GDL-FIRE $$^\text {4D}$$ : Deep Learning-Based Fast 4D CT Image Registration

Sentker, Thilo; Madesta, Frederic; Werner, René

doi:10.1007/978-3-030-00928-1_86

Thilo Sentker^25,26,
Frederic Madesta^25,26 &
René Werner²⁵

Part of the book series: Lecture Notes in Computer Science ((LNIP,volume 11070))

Included in the following conference series:

International Conference on Medical Image Computing and Computer-Assisted Intervention

15k Accesses
24 Citations

Abstract

Deformable image registration (DIR) in thoracic 4D CT image data is integral for, e.g., radiotherapy treatment planning, but time consuming. Deep learning (DL)-based DIR promises speed-up, but present solutions are limited to small image sizes. In this paper, we propose a General Deep Learning-based Fast Image Registration framework suitable for application to clinical 4D CT data (GDL-FIRE$^\text {4D}$). Open source DIR frameworks are selected to build GDL-FIRE$^\text {4D}$ variants. In-house-acquired 4D CT images serve as training and open 4D CT data repositories as external evaluation cohorts. Taking up current attempts to DIR uncertainty estimation, dropout-based uncertainty maps for GDL-FIRE$^\text {4D}$ variants are analyzed. We show that (1) registration accuracy of GDL-FIRE$^\text {4D}$ and standard DIR are in the same order; (2) computation time is reduced to a few seconds (here: 60-fold speed-up); and (3) dropout-based uncertainty maps do not correlate to across-DIR vector field differences, raising doubts about applicability in the given context.

T. Sentker and F. Madesta—Equal contribution.

You have full access to this open access chapter, Download conference paper PDF

An Unsupervised Learning Based Deformable Registration Network for 4D-CT Images

4D-CT Deformable Image Registration Using an Unsupervised Deep Convolutional Neural Network

Abstract: Deep Learning Based CT-CBCT Image Registration for Adaptive Radio Therapy

Keywords

1 Introduction

Acquisition of 4D image data (3D+t images, respiration-correlated data) is an integral part of current radiation therapy (RT) workflows for RT planning and treatment of thoracic and abdominal tumors. Especially 4D CT imaging is meanwhile widespread and currently estimated to be routinely applied in approximately 70% of the RT facilities in the United States [1]. Typical clinical use cases of 4D CT data are (semi-)automated target volume and organ at risk contour propagation; assessment of motion effects on dose distributions (4D RT quality assurance, dose warping) [2]; and 4D CT-based lung ventilation estimation and its incorporation into RT treatment planning [1].

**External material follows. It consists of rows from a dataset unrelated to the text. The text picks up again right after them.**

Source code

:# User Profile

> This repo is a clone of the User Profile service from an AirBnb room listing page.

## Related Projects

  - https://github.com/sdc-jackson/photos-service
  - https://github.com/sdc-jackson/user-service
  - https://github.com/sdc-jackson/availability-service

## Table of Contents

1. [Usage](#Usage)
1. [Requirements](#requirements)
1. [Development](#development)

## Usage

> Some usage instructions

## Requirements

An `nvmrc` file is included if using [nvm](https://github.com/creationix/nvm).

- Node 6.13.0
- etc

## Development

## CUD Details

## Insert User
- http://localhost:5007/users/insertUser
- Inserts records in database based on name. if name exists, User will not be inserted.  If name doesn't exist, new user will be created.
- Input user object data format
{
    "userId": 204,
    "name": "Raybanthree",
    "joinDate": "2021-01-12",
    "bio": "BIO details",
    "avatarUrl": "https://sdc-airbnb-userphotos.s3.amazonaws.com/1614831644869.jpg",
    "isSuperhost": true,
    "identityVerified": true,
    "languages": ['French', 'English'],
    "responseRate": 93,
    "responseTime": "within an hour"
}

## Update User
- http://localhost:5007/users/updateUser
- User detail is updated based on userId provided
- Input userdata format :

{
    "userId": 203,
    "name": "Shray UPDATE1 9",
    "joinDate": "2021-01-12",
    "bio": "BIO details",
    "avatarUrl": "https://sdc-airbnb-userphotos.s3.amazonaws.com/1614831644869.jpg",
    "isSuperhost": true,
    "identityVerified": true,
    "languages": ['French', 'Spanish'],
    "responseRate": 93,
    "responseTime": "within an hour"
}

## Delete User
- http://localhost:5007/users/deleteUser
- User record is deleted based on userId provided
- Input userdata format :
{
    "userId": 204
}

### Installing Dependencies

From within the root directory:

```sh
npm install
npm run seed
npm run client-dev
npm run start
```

At this, a key step is the application of deformable image registration (DIR) to the phase images of the 4D CT data. Traditional DIR approaches tackle the underlying task of finding an optimal transformation mapping two phase images by minimization of a dissimilarity measure that controls local correspondences of voxel intensities [3]. Yet, the algorithms are time consuming and there exists the risk of getting stuck in local minima during optimization.

Motivated by the exceptional success of deep learning (DL) and especially convolutional neural networks (CNNs) for image segmentation and classification tasks, meanwhile a number of approaches has been proposed to also solve image registration tasks by CNNs – first in the context of optical flow estimation in computer vision [4], and later similarly for medical image registration [3, 5,6,7]. Yang et al. further extended a CNN-based DIR architecture to a probabilistic framework using dropouts [5], resulting in DIR uncertainty maps that could be of great value for RT treatment planning [8].

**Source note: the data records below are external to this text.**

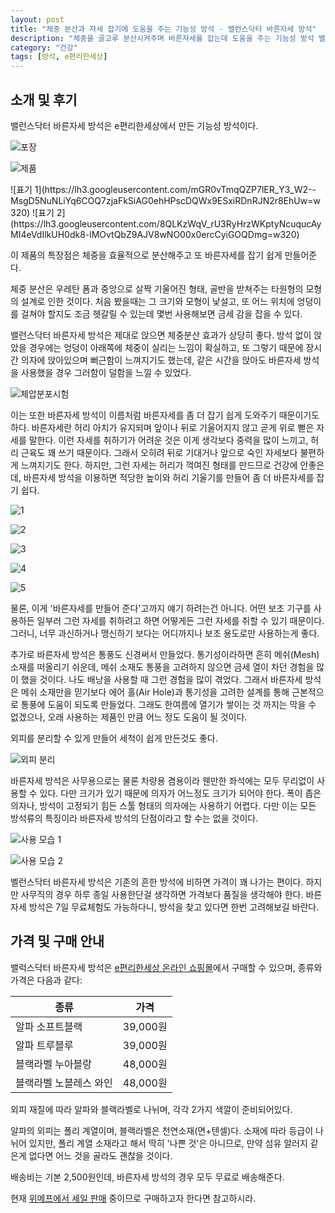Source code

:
 ```yaml
---
layout: post
title: "체중 분산과 자세 잡기에 도움을 주는 기능성 방석 - 밸런스닥터 바른자세 방석"
description: "체중을 골고루 분산시켜주며 바른자세를 잡는데 도움을 주는 기능성 방석 밸런스닥터 바른자세 방석을 사용해봤다."
category: "건강"
tags: [방석, e편리한세상]
---
```


## 소개 및 후기

밸런스닥터 바른자세 방석은 e편리한세상에서 만든 기능성 방석이다.

![포장](https://lh3.googleusercontent.com/lKg7HYi_o4H4lzjAM8v3pmIvSy4AbpPQDuZ15NUz6No38lSkbtKtwVl8eRe_t5ErLXVvm5whaOJQVg=s560)

![제품](https://lh3.googleusercontent.com/2E3S8NNxH_kQP5meCZ-adG7gYUSwWcFs8xUWjGqAAcEDZHSH-XY9A9NHg21hdEtvN15xhuQnwTpYLw=s560)

<p class="center" markdown="1">
![표기 1](https://lh3.googleusercontent.com/mGR0vTmqQZP7lER_Y3_W2--MsgD5NuNLiYq6COQ7zjaFkSiAG0ehHPscDQWx9ESxiRDnRJN2r8EhUw=w320)
![표기 2](https://lh3.googleusercontent.com/8QLKzWqV_rU3RyHrzWKptyNcuqucAyMI4eVdIlkUH0dk8-lMOvtQbZ9AJV8wNO00x0ercCyiGOQDmg=w320)
</p>

이 제품의 특장점은 체중을 효율적으로 분산해주고
또 바른자세를 잡기 쉽게 만들어준다.

체중 분산은 우레탄 폼과 중앙으로 살짝 기울어진 형태,
골반을 받쳐주는 타원형의 모형의 설계로 인한 것이다.
처음 봤을때는 그 크기와 모형이 낯설고,
또 어느 위치에 엉덩이를 걸쳐야 할지도 조금 헷갈릴 수 있는데
몇번 사용해보면 금세 감을 잡을 수 있다.

밸런스닥터 바른자세 방석은 제대로 앉으면 체중분산 효과가 상당히 좋다.
방석 없이 앉았을 경우에는
엉덩이 아래쪽에 체중이 실리는 느낌이 확실하고,
또 그렇기 때문에 장시간 의자에 앉아있으며 뻐근함이 느껴지기도 했는데,
같은 시간을 앉아도 바른자세 방석을 사용했을 경우 그러함이 덜함을 느낄 수 있었다.

![체압분포시험](https://lh3.googleusercontent.com/XXS3TYjWmJUSqHvMlOcoONBMGIVzDOlyFclJAKVHOajTBAKajovz97W23eIUZ9MFn6I_w5c0z5Riig=s560)

이는 또한 바른자세 방석이 이름처럼 바른자세를 좀 더 잡기 쉽게 도와주기 때문이기도 하다.
바른자세란 허리 아치가 유지되며 앞이나 뒤로 기울어지지 않고 곧게 위로 뻗은 자세를 말한다.
이런 자세를 취하기가 어려운 것은 이게 생각보다 중력을 많이 느끼고, 허리 근육도 꽤 쓰기 때문이다.
그래서 오히려 뒤로 기대거나 앞으로 숙인 자세보다 불편하게 느껴지기도 한다.
하지만, 그런 자세는 허리가 꺽여진 형태를 만드므로 건강에 안좋은데,
바른자세 방석을 이용하면 적당한 높이와 허리 기울기를 만들어
좀 더 바른자세를 잡기 쉽다.

![1](https://lh3.googleusercontent.com/AIExTlRwBaNeGO-LF2k86vDgWBaTlO7pUUArHmkrV3PjWVIOMhuJXKhSNs1tiJ6iLTtJErchS8OjrA=s560)

![2](https://lh3.googleusercontent.com/NhFBMRRk74jVjPLedbkapTV3mA153AxfNIxufzShp2qzrj0M3pxYctMs6fMPkZ0qQ-76wrA39X86Ew=s560)

![3](https://lh3.googleusercontent.com/5q33XLHLO8JSpMDiVc7BwdYbhAuW5HBEdCxCMUyC_BNFOtnFHwLssb9kVx3KkoygIfEfrHocPF34vg=s560)

![4](https://lh3.googleusercontent.com/b3LyR_SBKeyqRlORh2FpfOSnS_EAKEyGMpB6JwpBTmomHPpFllmLlikiC6sAJbVXs5KOgS5NvJ26hg=s560)

![5](https://lh3.googleusercontent.com/e5MoauBI-EoyxPTNQynTeEAA3wWd1-mYbOjw7I_iFtGMkMRi5Y5VJHIh_ok7ej6sAMVyjczB3X7UGQ=s560)

물론, 이게 '바른자세를 만들어 준다'고까지 얘기 하려는건 아니다.
어떤 보조 기구를 사용하든
일부러 그런 자세를 취하려고 하면 어떻게든 그런 자세를 취할 수 있기 때문이다.
그러니, 너무 과신하거나 맹신하기 보다는 어디까지나 보조 용도로만 사용하는게 좋다.

추가로 바른자세 방석은 통풍도 신경써서 만들었다.
통기성이라하면 흔히 메쉬(Mesh) 소재를 떠올리기 쉬운데,
메쉬 소재도 통풍을 고려하지 않으면 금세 열이 차던 경험을 많이 했을 것이다.
나도 배낭을 사용할 때 그런 경험을 많이 겪었다.
그래서 바른자세 방석은 메쉬 소재만을 믿기보다
에어 홀(Air Hole)과 통기성을 고려한 설계를 통해
근본적으로 통풍에 도움이 되도록 만들었다.
그래도 한여름에 열기가 쌓이는 것 까지는 막을 수 없겠으나,
오래 사용하는 제품인 만큼 어느 정도 도움이 될 것이다.

외피를 분리할 수 있게 만들어 세척이 쉽게 만든것도 좋다.

![외피 분리](https://lh3.googleusercontent.com/2ZxXPQ9VcpAEKTmemJ71SJsks0QDl2BMzcY_iJmH_S0b-JS1A1hGGem77btrbAovnW7097UaJuIpnw=s560)

바른자세 방석은 사무용으로는 물론 차량용 겸용이라
웬만한 좌석에는 모두 무리없이 사용할 수 있다.
다만 크기가 있기 때문에 의자가 어느정도 크기가 되어야 한다.
폭이 좁은 의자나, 방석이 고정되기 힘든 스툴 형태의 의자에는 사용하기 어렵다.
다만 이는 모든 방석류의 특징이라 바른자세 방석의 단점이라고 할 수는 없을 것이다.

![사용 모습 1](https://lh3.googleusercontent.com/sqZHi5WreZsI-2HGHzygiYWjK2VJwUq77Ms0xbwILDFFsXsyjC9Oeje75i5mzsnNRMNC9wJjzl_mpQ=s560)

![사용 모습 2](https://lh3.googleusercontent.com/QsZk9wtQm8bP459167Ecyp-J1IaOwaXFfGHKWuBq0LC8DCVM5Wb3H_tLXtveBmQ8cAiam_f3WNVM8w=s560)

벨런스닥터 바른자세 방석은 기존의 흔한 방석에 비하면 가격이 꽤 나가는 편이다.
하지만 사무직의 경우 하루 종일 사용한단걸 생각하면 가격보다 품질을 생각해야 한다.
바른자세 방석은 7일 무료체험도 가능하다니,
방석을 찾고 있다면 한번 고려해보길 바란다.



## 가격 및 구매 안내

밸럭스닥터 바른자세 방석은 [e편리한세상 온라인 쇼핑몰](http://epworld.co.kr/)에서 구매할 수 있으며,
종류와 가격은 다음과 같다:

종류                   | 가격
-----------------------|----------
알파 소프트블랙        | 39,000원
알파 트루블루          | 39,000원
블랙라벨 누아블랑      | 48,000원
블랙라벨 노블레스 와인 | 48,000원

외피 재질에 따라 알파와 블랙라벨로 나뉘며,
각각 2가지 색깔이 준비되어있다.

알파의 외피는 폴리 계열이며,
블랙라벨은 천연소재(면+텐셀)다.
소재에 따라 등급이 나뉘어 있지만,
폴리 계열 소재라고 해서 딱히 '나쁜 것'은 아니므로,
만약 섬유 알러지 같은게 없다면 어느 것을 골라도 괜찮을 것이다.

배송비는 기본 2,500원인데,
바른자세 방석의 경우 모두 무료로 배송해준다.

현재 [위메프에서 세일 판매](http://www.wemakeprice.com/deal/adeal/1603133) 중이므로
구매하고자 한다면 참고하시라.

However, Uzunova et al. noted that “dense 3D registration with CNNs is currently computationally infeasible” [6], and focused on 2D (brain and cardiac) DIR only. To overcome this issue, patch-based approaches have been proposed for, e.g., 3D brain DIR [5], with the side effect that global information about the transformation to learn might be missing [3]. In turn, Rohé et al. indeed proposed using a fully convolutional architecture; with a size of $64\times 64\times 16$ voxel, their cardiac MR images were, however, not even close to typical sizes of 4D CT images (in the order of $512\times 512\times 150$ voxel per phase image).

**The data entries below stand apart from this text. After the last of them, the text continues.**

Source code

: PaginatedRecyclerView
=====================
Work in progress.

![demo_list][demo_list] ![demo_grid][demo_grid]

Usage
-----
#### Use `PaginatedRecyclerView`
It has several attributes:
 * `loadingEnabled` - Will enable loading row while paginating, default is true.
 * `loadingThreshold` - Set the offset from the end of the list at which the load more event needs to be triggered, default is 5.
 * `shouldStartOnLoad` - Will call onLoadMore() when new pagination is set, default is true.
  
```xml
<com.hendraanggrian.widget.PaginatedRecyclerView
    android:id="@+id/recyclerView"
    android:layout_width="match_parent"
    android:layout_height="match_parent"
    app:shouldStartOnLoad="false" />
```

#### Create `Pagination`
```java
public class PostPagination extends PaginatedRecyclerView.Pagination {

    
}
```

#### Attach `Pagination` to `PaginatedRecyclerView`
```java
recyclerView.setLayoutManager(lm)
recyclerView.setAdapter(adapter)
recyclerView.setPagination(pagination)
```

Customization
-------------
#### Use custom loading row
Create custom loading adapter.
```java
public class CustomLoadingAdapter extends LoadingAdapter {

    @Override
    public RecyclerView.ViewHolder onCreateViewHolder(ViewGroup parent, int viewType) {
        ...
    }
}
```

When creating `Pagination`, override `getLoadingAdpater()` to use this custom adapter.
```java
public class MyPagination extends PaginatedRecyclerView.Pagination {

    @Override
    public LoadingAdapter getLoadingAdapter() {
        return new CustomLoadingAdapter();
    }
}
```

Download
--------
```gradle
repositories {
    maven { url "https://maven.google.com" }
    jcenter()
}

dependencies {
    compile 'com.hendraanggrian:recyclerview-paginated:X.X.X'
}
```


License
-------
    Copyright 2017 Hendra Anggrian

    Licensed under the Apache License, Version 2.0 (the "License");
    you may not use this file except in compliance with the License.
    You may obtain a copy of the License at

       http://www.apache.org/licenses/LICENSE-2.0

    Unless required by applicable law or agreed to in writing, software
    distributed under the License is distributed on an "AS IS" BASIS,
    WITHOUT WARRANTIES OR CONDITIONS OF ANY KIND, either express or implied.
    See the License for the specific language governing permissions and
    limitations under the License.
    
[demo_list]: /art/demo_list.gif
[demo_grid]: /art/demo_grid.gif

This paper is therefore dedicated to CNN-based registration suitable for application to fast DIR in clinical thoracic 4D CT data. Taking up the aforementioned challenges and trends in current DL-based DIR,

C1
we propose a general and efficient CNN-based framework for deep learning of dense motion fields in clinical thoracic 4D CT, called GDL-FIRE$^\text {4D}$,
C2
build variants of GDL-FIRE$^\text {4D}$ using common open source DIR frameworks,
C3
perform a first comprehensive evaluation thereof using publicly available 4D CT data repositories (thereby presenting first respective benchmark baseline results for DL-based DIR in 4D CT data), and
C4
compare and discuss dropout-generated registration uncertainty maps for the different GDL-FIRE$^\text {4D}$ variants.

To the best of our knowledge, all aspects C1-C4 are novel contributions in the given application context.

The remainder of the paper is structured as follows: In Sect. 2, the problem formulation and the concept of GDL-FIRE$^\text {4D}$ are detailed. Applied data sets and performed experiments are described in Sect. 3 and respective results given and discussed in Sect. 4. The paper closes with concluding remarks in Sect. 5.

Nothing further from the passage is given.